June 15, 2009

Tickling the funny bone: Staff cuts and the future of newspapers

Sometimes, the most political thing happening takes place in your newsroom. Just ask Dan Wasserman, who recently illustrated cuts at the Boston Globe in an editorial cartoon.

You can click on the cartoon to see the rest of this artwork.

Or you can catch up with some of the insights of why he drew it through an interview posted on the Washington Post. Don't worry, the cartoon is there too.

Making a mistake

The political cartoonist, at the Globe since 1985, also shared what he sees as a mistake many newspapers are making:
"Newspapers are really shortsighted in letting go of people who are distinct commentators. Because that's one of the few things [newspapers] have to offer that you can't get off of a CNN Web site or a Google news update. We have a connection to the community. We have accessibility. We have an unpredictability that is not reproducible by any of these news aggregators."
I agree that news organizations shouldn't let go of distinct voices. That's what makes a news organization different from others.

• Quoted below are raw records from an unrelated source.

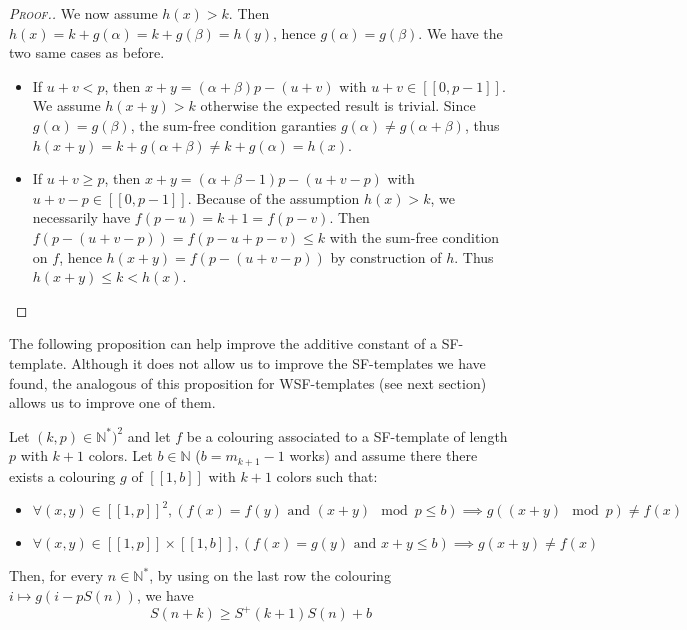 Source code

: \begin{proof}[\textsc{Proof.}]
We now assume \(h(x) > k\). Then \(h(x) = k + g(\alpha) = k + g(\beta) = h(y)\), hence \(g(\alpha) = g(\beta)\). 
We have the two same cases as before.

\begin{itemize}
\item If \(u+v < p\), then \(x+y = (\alpha+\beta)p - (u+v) \) with \(u+v \in [\![0,p-1]\!] \).
We assume \(h(x+y) > k\) otherwise the expected result is trivial.
Since \(g(\alpha) = g(\beta)\), the sum-free condition garanties \(g(\alpha) \neq g(\alpha+\beta)\), 
thus \(h(x+y) = k + g(\alpha + \beta) \neq k + g(\alpha) = h(x)\).
\item If \(u+v \geqslant p\), then \(x+y = (\alpha+\beta-1)p - (u+v-p) \) with \(u+v-p \in [\![0,p-1]\!] \).
Because of the assumption \(h(x) > k\), we necessarily have \(f(p-u) = k+1 = f(p-v)\). 
Then \(f(p-(u+v-p)) = f(p-u + p-v) \leqslant k \) with the sum-free condition on \(f\), 
hence \(h(x+y) = f(p-(u+v-p)) \) by construction of \(h\). Thus \(h(x+y) \leqslant k < h(x)\).
\end{itemize}
\end{proof}

The following proposition can help improve the additive constant of a SF-template. Although it does not allow us to 
improve the SF-templates we have found, the analogous of this proposition for WSF-templates (see next section) 
allows us to improve one of them.

\begin{proposition}
Let \((k, p) \in \mathbb{N}^*)^2\) and let \(f\) be a colouring associated to a SF-template of length \(p\) with \(k+1\) 
colors. Let \(b \in \mathbb{N}\) (\(b = m_{k+1} - 1\) works) and assume there there exists a colouring \(g\) of 
\([\![1, b]\!]\) with \(k+1\) colors such that:

\begin{itemize}
	\item \(\forall (x, y) \in [\![1, p]\!]^2,(f(x) = f(y) \text{ and } (x + y) \mod p \leqslant b) 
	\implies g((x + y) \mod p) \neq f(x)\)
	\item \(\forall (x, y) \in [\![1, p]\!] \times  [\![1, b]\!], (f(x) = g(y) \text{ and } x + y \leqslant b) 
	\implies g(x + y) \neq f(x)\)
\end{itemize}

Then, for every \(n \in \mathbb{N}^*\), by using on the last row the colouring \(i \longmapsto g(i - p S(n))\), we have
\[ S(n+k) \geqslant S^+(k+1)S(n) + b\]
\end{proposition}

I agree with the unpredictability statement.

But I disagree with his reasoning that only newspapers have distinct personalities, community connections and accessibility. Any good media organization should claim those attributes.

Still the interview in The Comic Riff is worth a read. Then, consider going to Wasserman's Out of Line blog with its tagline of "A notebook of graphic disobedience" to see some of his other work.

Snip, snip, snip

Another cartoon also reminded me of a distinct advantage newspapers have over some media. That cartoon shows a woman speaking to her husband as she cuts out a newspaper. It's not easy to cut out the TV or radio story, so print does reign sometimes.

But I wonder if newspapers are leaving enough in for folks to cut out as they scramble to cut expenses. I miss reading about the top graduates, newly engaged and wed, and the just-opened businesses.

When William Haefeli published his cartoon in The New Yorker on May 11, 2009, the worry was how long the newspaper would be around to cut. But with enough cuts it won't matter, will it.

Another cartoonist, another viewpoint

clip of malard filmore cartoonWasserman isn't the only cartoonist talking about the future of newspapers. Bruce Tinsley, who left the newsroom to create Mallard Filmore, also touched on the subject in a Wall Street Journal article, Mallard cartoonist touts web, mourns newspapers.

He says he's doing well, partly because of the web.
“I’m online only for more newspapers’ websites and in more papers that only have an online presence now, the most recent being the Seattle Post-Intelligencer, and it’s weird — but I’m still here.”
He's somewhat optimistic about newspapers:
“I think newspapers are always going to be needed; I just don’t know in what form they’ll still exist.

“The best case for the need for newspapers in an electronic age that I’ve read is a Leonard Pitts column in the Miami Herald where he essentially lays out what each medium does best. He specifically points to state and local news coverage — stories that readers rely on to know how to vote, what to think about scandals in their local state house — that no other medium covers as well, and probably could or would want to.”
Tingley was in the Wall Street Journal and on the O'Reilly show last week because the comic was launched in June 1994. By the way, Michigan's Muskegon Chronicle's decision in April 2008 to drop the duck had editor Paul Keep tasting duck, not crow. That makes it into Tingley's Wikepedia entry.